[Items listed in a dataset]

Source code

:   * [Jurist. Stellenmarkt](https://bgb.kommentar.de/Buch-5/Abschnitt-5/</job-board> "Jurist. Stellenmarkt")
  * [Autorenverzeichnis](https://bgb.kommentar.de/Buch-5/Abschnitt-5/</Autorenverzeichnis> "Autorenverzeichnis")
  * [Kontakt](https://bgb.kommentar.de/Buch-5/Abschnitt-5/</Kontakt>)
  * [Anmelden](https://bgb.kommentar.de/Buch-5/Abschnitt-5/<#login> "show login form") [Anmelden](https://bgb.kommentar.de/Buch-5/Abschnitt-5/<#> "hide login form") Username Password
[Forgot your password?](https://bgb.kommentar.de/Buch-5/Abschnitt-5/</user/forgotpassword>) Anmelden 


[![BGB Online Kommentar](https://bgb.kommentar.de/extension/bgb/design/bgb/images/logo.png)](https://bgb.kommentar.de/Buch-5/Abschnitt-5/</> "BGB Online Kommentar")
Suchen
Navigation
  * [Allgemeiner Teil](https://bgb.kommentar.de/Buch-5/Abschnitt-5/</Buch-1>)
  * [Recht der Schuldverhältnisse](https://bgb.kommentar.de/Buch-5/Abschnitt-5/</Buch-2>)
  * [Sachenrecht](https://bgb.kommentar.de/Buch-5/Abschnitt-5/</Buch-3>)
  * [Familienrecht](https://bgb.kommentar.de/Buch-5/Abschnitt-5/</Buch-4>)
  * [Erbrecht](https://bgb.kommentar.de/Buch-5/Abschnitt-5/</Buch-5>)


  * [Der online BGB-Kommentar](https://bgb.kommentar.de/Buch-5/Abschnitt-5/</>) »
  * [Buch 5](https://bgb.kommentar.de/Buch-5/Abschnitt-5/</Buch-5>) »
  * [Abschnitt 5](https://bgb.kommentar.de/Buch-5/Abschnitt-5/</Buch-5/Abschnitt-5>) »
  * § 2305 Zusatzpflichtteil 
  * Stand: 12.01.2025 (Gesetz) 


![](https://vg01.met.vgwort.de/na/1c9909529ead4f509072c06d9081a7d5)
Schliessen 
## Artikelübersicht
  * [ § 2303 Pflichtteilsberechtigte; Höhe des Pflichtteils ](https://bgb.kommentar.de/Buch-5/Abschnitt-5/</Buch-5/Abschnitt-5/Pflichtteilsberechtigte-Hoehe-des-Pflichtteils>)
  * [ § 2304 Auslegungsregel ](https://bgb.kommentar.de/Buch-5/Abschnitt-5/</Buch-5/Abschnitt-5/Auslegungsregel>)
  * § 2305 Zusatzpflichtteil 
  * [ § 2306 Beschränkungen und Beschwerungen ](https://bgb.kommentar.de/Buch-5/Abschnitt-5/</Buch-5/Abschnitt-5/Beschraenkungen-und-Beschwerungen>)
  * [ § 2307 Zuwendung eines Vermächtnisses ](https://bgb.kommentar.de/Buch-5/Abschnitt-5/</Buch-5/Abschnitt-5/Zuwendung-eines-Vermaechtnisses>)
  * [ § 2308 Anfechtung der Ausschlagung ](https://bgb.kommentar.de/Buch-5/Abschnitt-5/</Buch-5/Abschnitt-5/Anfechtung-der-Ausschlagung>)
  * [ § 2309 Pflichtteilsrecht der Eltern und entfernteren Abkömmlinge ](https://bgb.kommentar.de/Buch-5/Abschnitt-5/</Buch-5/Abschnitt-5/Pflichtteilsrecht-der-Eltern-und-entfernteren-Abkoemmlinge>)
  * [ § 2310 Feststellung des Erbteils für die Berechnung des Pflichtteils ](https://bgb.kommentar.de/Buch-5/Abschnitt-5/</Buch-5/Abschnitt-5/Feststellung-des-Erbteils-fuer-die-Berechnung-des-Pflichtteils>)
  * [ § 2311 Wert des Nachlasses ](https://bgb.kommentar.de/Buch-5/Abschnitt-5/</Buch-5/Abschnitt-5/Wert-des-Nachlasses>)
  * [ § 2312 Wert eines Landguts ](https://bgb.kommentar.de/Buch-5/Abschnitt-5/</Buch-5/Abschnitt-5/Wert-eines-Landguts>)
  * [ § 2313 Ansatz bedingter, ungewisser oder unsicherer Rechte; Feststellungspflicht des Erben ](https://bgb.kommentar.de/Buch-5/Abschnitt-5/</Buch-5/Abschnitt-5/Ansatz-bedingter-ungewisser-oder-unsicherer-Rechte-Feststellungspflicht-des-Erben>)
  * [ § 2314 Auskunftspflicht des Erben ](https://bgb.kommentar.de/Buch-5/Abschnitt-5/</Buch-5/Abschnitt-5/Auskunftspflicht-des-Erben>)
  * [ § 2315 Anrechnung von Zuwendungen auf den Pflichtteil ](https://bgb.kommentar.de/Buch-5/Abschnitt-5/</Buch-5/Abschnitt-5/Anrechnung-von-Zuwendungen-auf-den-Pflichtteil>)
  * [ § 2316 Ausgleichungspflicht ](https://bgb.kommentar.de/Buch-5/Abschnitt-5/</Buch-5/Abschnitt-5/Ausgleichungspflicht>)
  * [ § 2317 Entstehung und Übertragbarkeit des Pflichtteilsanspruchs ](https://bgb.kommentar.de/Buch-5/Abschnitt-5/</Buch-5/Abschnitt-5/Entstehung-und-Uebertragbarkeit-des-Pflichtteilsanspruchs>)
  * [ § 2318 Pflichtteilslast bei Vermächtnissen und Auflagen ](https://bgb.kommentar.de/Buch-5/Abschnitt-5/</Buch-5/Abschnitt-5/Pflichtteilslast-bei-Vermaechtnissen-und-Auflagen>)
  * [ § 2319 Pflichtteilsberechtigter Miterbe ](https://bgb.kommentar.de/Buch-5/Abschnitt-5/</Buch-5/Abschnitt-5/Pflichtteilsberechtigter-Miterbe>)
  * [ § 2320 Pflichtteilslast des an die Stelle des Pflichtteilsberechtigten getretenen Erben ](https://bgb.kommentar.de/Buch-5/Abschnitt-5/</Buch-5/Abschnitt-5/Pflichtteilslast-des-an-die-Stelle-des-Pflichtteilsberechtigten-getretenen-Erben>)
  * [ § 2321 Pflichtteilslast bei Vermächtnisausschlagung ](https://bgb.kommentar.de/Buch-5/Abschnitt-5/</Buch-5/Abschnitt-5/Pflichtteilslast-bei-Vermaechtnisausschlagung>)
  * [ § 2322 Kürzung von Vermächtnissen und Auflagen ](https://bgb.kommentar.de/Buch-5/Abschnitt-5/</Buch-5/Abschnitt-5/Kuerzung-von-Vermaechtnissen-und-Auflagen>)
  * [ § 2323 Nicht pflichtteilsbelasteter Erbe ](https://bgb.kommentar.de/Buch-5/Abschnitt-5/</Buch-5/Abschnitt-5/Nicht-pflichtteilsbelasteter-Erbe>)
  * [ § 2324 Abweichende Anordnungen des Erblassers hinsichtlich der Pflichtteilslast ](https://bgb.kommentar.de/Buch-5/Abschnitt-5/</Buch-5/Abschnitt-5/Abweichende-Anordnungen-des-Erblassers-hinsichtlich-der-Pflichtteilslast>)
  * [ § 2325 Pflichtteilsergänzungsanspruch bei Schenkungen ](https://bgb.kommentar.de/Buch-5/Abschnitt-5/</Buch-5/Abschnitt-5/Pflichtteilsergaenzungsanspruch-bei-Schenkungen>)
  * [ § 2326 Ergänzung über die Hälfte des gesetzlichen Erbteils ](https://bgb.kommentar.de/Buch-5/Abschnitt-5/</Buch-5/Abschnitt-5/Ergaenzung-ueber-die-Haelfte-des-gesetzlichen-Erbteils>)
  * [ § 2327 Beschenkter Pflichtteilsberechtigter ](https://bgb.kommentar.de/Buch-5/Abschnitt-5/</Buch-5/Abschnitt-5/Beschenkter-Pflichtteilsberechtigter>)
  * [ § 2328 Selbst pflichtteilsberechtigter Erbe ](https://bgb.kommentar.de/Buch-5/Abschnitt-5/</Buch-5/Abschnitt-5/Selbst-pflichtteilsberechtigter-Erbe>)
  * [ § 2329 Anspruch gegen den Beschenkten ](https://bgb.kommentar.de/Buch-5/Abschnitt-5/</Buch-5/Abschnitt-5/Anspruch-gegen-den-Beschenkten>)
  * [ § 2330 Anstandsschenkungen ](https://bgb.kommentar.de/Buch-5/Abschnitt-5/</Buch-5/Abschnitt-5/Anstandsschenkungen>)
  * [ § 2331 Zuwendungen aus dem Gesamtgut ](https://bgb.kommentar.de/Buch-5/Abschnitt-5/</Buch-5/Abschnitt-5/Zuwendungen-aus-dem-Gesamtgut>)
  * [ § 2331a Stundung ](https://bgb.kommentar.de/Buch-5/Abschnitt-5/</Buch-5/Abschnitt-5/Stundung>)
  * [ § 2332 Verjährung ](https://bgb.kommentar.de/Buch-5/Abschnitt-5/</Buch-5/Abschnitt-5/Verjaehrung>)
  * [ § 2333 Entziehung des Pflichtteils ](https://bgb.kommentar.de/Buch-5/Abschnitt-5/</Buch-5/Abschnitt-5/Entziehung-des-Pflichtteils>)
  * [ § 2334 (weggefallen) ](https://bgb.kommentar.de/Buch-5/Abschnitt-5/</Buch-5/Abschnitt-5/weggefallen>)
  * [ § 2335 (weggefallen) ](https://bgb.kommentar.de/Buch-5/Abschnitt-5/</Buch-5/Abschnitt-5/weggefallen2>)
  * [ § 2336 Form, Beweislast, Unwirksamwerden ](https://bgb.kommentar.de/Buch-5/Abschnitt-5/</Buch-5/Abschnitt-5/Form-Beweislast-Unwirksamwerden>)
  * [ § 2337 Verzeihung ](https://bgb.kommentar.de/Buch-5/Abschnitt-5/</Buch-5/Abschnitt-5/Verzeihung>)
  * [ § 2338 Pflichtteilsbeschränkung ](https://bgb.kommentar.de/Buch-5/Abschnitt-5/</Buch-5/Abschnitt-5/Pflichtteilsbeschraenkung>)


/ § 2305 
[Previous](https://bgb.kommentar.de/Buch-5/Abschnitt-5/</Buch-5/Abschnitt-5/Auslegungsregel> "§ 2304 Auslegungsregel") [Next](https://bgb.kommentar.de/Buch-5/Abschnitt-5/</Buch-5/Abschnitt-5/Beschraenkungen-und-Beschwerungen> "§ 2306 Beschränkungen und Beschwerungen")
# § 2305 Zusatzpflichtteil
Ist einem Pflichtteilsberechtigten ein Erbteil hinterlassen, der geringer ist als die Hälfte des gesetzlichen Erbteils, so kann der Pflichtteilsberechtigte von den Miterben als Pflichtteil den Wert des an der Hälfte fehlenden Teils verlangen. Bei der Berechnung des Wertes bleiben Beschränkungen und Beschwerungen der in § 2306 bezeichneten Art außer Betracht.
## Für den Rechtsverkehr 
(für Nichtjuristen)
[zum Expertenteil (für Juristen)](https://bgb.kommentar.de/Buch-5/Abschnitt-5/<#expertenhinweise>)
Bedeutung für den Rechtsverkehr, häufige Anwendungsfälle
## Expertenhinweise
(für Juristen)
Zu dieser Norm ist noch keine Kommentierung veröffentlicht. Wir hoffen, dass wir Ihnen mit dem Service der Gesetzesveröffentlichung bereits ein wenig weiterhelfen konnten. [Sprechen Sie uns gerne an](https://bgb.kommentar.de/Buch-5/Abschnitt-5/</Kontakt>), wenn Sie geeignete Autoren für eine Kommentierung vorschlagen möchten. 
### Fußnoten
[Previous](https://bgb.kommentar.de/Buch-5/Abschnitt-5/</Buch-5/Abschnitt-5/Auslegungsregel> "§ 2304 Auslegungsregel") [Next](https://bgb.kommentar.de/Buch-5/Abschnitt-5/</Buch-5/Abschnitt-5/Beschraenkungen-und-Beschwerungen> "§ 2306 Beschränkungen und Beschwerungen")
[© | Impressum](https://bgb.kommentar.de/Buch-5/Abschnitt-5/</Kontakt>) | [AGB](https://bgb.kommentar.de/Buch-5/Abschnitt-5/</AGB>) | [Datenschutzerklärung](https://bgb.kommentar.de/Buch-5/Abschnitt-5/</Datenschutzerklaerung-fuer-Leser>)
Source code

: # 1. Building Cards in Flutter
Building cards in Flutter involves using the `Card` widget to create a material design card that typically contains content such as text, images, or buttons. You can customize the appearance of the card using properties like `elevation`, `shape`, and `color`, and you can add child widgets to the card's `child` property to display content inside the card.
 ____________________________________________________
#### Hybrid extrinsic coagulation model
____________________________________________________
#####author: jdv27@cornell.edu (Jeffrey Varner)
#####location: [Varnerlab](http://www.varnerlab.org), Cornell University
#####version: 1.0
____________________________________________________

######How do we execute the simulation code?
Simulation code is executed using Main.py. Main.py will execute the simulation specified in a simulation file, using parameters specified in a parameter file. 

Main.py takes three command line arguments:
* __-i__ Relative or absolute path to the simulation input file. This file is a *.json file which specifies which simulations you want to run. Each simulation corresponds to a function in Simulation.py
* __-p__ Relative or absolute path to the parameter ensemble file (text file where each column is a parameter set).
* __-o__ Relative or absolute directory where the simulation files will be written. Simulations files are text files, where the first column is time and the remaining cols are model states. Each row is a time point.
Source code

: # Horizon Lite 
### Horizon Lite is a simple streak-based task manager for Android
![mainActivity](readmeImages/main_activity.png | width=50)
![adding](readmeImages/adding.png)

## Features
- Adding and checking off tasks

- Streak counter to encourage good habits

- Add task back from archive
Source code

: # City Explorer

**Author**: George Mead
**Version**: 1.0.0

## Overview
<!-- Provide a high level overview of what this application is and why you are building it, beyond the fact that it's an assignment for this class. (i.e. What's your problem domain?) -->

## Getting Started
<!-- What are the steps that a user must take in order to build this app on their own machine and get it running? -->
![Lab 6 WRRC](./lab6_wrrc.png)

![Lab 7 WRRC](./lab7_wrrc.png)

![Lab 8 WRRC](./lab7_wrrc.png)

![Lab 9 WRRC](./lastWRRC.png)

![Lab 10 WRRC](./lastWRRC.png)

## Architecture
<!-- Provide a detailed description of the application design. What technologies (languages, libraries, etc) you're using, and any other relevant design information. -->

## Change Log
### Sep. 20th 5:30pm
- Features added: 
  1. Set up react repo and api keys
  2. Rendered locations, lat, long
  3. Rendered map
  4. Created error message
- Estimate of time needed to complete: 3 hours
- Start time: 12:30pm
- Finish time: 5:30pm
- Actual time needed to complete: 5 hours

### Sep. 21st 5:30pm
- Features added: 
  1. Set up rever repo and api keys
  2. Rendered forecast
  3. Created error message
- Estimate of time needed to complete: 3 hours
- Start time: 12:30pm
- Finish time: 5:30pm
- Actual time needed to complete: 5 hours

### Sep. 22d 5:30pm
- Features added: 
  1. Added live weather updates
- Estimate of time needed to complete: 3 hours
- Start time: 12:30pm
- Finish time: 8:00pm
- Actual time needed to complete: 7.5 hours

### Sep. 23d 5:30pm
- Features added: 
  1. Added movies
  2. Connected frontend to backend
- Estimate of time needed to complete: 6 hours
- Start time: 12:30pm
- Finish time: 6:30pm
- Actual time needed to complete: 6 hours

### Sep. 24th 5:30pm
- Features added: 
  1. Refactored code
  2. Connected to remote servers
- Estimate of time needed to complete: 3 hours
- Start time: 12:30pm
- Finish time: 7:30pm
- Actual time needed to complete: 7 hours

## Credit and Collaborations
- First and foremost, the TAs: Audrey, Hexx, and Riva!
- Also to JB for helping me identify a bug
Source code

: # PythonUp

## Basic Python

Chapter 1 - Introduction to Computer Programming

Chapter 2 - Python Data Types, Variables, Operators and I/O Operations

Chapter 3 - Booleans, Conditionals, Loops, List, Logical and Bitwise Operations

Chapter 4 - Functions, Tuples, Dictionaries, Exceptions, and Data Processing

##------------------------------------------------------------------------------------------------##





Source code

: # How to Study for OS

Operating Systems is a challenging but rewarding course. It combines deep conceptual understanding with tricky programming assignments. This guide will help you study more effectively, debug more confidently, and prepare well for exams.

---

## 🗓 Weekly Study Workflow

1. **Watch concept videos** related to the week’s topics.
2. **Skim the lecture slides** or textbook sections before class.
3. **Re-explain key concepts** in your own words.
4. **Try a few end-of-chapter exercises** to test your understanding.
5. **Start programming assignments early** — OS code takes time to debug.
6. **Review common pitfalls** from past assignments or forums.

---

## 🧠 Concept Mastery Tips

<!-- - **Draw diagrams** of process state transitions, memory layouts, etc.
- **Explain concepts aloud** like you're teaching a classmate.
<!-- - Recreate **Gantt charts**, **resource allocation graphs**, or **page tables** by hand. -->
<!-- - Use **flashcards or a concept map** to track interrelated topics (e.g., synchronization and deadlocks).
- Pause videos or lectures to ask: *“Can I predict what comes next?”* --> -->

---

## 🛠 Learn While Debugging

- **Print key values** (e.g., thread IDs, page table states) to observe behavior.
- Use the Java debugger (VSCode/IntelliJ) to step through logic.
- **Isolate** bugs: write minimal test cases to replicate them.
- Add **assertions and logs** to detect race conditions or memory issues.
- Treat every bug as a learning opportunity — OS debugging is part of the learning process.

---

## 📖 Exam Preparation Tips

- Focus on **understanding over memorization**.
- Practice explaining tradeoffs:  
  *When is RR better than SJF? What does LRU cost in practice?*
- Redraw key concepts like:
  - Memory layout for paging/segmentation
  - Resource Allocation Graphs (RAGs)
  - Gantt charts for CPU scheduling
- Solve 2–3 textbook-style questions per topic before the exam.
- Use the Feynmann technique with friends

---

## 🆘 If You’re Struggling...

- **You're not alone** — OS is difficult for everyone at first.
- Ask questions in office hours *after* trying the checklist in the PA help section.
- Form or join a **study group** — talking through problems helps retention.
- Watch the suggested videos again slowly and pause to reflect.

» Description of the task: Pick out the lines above containing the word "path", then copy them.

» Exercise solution:
* __-i__ Relative or absolute path to the simulation input file. This file is a *.json file which specifies which simulations you want to run. Each simulation corresponds to a function in Simulation.py
* __-p__ Relative or absolute path to the parameter ensemble file (text file where each column is a parameter set).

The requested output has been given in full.